In this section we explore how the two qualities of concentration and enquiry can be cultivated with different methods. Meditation methods are tools serving us in different contexts rather than ends in themselves or even methods for creating certain states while one is meditating. The value of meditation tools and creative awareness resides in helping us to cultivate our potential, to deal with difficulties, and to have meaning in our daily life. We will examine three ways (listening, mindfulness of feeling tones, and questioning) in which one can meditate, to demonstrate the application of the model of concentration and enquiry and also the multi-perspectived approach of developing creative awareness.


Listening meditation is an effective method for people who have difficulty with mindfulness of the breath or the body, and also for people who are sensitive to noises. The specificity of this meditation is that the focus is much wider than with many other meditation practices and the focus is outside of oneself. In this exercise one just listens to whatever sounds arise and pass away. It is like listening to the famous piece of music composed by John Cage called 4’33”, which is silent and where one hears the music of life at that moment. Artist Irwin Kremen (1994), to whom John Cage gave this piece for his birthday, has this to say about the musical score that was dedicated to him:

In this score, John made exact, rather than relative, duration the only musical characteristic. In effect, real time is here the fundamental dimension of music, its very ground. And where time is primary, change, process itself, defines the nature of things. That aptly describes the silent piece—an unfixed flux of sounds through time, a flux from performance to performance.

When one listens meditatively, one does not comment on, identify, or grasp at the sounds one hears. One just listens mindfully as they arise and pass away. Or if they continue, one notices that they change within themselves. Listening is an easy way to cultivate vipassana or penetrative awareness as Analayo (2009) defines it. The idea is not to define or name the sounds or collect them in a tick list like spotting endangered birds. It is just to be aware of them as they come and go. If the conditions are quiet, then one can listen and rest in the silence that happens between the rare sounds occurring. This will enable us to develop receptivity without expectations as sounds arise in an unpredictable manner.
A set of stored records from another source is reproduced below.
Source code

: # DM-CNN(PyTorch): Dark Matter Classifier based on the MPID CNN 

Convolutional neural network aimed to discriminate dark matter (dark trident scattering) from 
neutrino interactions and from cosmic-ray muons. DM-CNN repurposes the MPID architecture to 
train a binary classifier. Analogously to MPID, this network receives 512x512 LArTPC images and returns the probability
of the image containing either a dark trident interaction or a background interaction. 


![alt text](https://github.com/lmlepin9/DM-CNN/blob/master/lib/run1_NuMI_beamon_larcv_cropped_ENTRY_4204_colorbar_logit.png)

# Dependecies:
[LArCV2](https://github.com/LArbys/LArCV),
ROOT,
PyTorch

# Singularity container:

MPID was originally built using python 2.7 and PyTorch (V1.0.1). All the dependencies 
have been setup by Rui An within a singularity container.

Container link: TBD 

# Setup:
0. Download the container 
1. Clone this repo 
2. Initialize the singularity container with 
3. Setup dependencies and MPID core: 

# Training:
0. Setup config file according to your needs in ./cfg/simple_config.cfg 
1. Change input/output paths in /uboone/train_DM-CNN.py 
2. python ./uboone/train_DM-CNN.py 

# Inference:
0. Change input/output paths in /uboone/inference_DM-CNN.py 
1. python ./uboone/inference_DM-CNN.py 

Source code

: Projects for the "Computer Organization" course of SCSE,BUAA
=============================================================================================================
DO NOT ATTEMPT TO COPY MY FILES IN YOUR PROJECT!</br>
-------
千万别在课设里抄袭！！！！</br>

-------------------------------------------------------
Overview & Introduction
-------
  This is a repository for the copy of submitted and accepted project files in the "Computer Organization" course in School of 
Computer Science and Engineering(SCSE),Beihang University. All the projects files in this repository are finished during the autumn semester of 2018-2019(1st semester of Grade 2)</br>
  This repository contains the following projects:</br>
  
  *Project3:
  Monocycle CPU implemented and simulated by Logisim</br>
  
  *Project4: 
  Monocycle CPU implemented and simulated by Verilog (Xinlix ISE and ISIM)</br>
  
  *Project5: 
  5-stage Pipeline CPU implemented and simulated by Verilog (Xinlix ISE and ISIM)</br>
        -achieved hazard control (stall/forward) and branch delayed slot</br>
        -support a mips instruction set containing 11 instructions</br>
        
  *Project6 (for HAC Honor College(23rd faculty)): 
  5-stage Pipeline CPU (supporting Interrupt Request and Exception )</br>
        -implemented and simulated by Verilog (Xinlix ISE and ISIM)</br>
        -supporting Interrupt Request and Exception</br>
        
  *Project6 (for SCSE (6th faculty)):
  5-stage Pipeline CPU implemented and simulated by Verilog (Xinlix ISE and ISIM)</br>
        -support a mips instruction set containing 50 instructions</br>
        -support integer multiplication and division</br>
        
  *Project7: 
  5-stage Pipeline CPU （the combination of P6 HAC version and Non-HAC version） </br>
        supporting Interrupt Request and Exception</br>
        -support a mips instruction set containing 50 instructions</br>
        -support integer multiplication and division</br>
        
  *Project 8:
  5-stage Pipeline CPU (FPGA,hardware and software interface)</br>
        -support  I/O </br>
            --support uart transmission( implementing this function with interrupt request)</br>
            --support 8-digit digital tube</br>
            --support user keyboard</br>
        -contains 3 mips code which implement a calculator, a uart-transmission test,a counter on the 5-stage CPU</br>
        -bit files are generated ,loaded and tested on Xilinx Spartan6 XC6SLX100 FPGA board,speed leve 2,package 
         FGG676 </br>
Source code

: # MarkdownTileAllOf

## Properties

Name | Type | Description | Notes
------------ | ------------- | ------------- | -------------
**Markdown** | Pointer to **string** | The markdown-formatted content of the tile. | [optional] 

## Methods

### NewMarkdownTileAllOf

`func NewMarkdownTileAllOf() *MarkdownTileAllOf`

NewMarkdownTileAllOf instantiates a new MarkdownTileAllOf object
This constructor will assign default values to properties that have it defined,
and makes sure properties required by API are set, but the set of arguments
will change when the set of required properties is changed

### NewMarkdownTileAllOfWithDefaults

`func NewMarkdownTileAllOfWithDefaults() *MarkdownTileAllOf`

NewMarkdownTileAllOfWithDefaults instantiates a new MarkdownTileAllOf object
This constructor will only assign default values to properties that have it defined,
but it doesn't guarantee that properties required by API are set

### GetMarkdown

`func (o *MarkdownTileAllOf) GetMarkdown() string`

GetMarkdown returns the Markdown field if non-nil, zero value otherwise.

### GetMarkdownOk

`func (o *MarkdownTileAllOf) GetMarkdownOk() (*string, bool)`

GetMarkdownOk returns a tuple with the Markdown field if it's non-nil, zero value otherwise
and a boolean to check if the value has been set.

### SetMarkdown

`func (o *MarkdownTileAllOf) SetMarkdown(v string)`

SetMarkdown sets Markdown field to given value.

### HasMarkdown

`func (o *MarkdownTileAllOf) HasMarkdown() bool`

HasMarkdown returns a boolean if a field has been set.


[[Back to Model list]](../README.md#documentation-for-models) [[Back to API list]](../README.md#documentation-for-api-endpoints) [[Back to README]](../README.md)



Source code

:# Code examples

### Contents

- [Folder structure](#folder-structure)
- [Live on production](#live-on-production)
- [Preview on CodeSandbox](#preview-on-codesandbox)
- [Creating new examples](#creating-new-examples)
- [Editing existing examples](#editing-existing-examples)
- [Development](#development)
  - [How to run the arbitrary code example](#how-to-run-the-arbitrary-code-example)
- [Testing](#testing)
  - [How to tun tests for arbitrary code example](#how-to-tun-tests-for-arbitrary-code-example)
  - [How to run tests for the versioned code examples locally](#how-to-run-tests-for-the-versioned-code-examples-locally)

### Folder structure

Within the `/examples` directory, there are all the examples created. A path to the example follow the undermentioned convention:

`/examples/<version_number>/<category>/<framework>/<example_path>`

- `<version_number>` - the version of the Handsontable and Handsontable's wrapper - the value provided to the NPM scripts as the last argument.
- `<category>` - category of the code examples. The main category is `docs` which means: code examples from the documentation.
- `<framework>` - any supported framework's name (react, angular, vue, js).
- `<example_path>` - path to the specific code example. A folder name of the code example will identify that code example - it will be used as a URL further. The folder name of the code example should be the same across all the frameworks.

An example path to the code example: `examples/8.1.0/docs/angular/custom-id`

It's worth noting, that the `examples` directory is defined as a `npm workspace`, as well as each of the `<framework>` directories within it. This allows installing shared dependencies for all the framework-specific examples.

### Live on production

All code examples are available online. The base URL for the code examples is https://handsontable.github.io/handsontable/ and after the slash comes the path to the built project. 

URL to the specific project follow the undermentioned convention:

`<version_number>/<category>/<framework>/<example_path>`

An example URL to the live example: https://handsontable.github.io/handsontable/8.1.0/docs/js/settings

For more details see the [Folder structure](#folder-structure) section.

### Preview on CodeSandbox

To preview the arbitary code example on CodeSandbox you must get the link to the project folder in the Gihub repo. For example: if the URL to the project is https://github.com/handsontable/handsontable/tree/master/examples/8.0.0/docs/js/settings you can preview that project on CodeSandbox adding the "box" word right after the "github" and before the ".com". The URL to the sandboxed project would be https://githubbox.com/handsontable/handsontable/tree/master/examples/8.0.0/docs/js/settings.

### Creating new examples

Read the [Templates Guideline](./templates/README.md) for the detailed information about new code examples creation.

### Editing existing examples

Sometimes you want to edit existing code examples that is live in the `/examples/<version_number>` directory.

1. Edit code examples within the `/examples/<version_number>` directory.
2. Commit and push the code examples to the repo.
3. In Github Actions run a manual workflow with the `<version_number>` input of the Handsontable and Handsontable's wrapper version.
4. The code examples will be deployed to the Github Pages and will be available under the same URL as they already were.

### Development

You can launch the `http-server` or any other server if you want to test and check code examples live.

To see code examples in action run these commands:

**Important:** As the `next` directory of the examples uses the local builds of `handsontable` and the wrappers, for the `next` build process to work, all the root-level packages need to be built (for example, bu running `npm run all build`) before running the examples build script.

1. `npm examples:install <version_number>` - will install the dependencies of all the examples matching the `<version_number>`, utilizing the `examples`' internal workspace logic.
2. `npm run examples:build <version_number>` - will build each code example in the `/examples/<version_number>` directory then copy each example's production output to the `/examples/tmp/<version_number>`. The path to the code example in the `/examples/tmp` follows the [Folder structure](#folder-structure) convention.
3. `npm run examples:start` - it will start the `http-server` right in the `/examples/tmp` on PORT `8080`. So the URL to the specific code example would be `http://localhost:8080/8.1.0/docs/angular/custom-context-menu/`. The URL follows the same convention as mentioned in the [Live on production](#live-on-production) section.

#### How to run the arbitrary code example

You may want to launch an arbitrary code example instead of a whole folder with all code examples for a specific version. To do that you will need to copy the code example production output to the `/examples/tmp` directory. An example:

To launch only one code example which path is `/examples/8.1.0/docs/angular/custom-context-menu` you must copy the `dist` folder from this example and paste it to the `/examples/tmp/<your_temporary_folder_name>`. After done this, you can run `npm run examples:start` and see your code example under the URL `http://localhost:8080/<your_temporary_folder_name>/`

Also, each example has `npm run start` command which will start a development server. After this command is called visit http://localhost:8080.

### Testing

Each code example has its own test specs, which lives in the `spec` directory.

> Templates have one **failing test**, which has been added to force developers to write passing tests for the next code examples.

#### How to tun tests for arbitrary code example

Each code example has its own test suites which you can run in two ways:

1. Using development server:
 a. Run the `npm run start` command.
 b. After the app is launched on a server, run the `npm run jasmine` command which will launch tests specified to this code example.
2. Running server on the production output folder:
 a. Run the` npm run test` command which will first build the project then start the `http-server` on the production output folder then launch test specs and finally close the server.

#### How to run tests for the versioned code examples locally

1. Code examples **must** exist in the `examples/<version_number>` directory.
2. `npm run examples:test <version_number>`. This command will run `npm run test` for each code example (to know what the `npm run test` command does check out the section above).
I would not recommend this meditation in a noiseless room if one has tinnitus, though outside in nature it could work. However, it can be useful for people who are sensitive to sounds and feel bombarded by noise, be they natural or industrial sounds. A person on one retreat felt that any sounds were “out to get her” and she would wear earplugs in the daytime to protect herself. She tried this sound meditation and it helped her to realize that sounds were impersonal and not designed to torment her. When sounds are not seen as enemies, the degree of hearing sensitivity diminishes. This, combined with the calming influence of the meditation, might lower the general level of sensitivity and thus calm the whole nervous system.

Listening meditation broadens our view of what we can concentrate on. Mindfulness does not refer only to what happens inside us; it must also be applied to events outside of ourselves. Moreover, when we listen it is easy to apply the experiential enquiry described above, as sounds continuously arise and pass away.